• [WHAT YOU HAVE TO DO]:
Transcribe, without alteration, only the lines from the one containing "verify all signatures" through the last line of the material, both ends included.
** Opening EXTRACTED INFORMATION block **
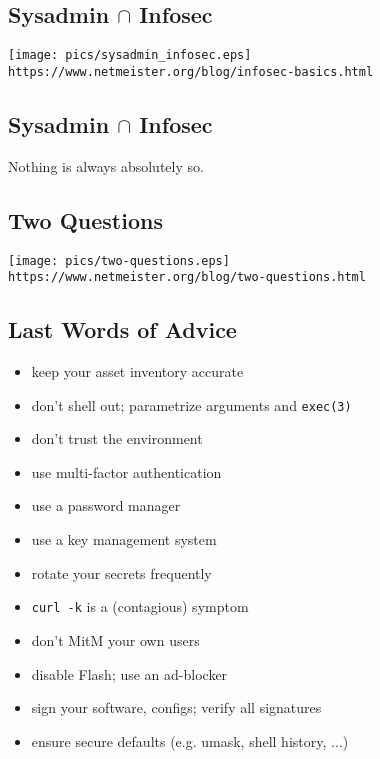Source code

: \documentclass[xga]{xdvislides}
\begin{document}
\subsection{Sysadmin $\cap$ Infosec}
\vspace*{\fill}
\begin{center}
	\texttt{[image: pics/sysadmin\_infosec.eps]} \\
	\verb+https://www.netmeister.org/blog/infosec-basics.html+
\end{center}
\vspace*{\fill}

\subsection{Sysadmin $\cap$ Infosec}
\vspace*{\fill}
\Huge
\begin{center}
	Nothing is always absolutely so.
\end{center}
\Normalsize
\vspace*{\fill}

\subsection{Two Questions}
\vspace*{\fill}
\begin{center}
	\texttt{[image: pics/two-questions.eps]} \\
\small
	\verb+https://www.netmeister.org/blog/two-questions.html+
\end{center}
\Normalsize
\vspace*{\fill}

\subsection{Last Words of Advice}
\begin{itemize}
	\item keep your asset inventory accurate
	\item don't shell out; parametrize arguments and {\tt exec(3)}
	\item don't trust the environment
	\item use multi-factor authentication
	\item use a password manager
	\item use a key management system
	\item rotate your secrets frequently
	\item {\tt curl -k} is a (contagious) symptom
	\item don't MitM your own users
	\item disable Flash; use an ad-blocker
	\item sign your software, configs; verify all signatures
	\item ensure secure defaults (e.g. umask, shell history, ...)
\end{itemize}
\end{document}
** Closing EXTRACTED INFORMATION block **
• [ANSWER TO THIS TASK]:
	\item sign your software, configs; verify all signatures
	\item ensure secure defaults (e.g. umask, shell history, ...)
\end{itemize}
\end{document}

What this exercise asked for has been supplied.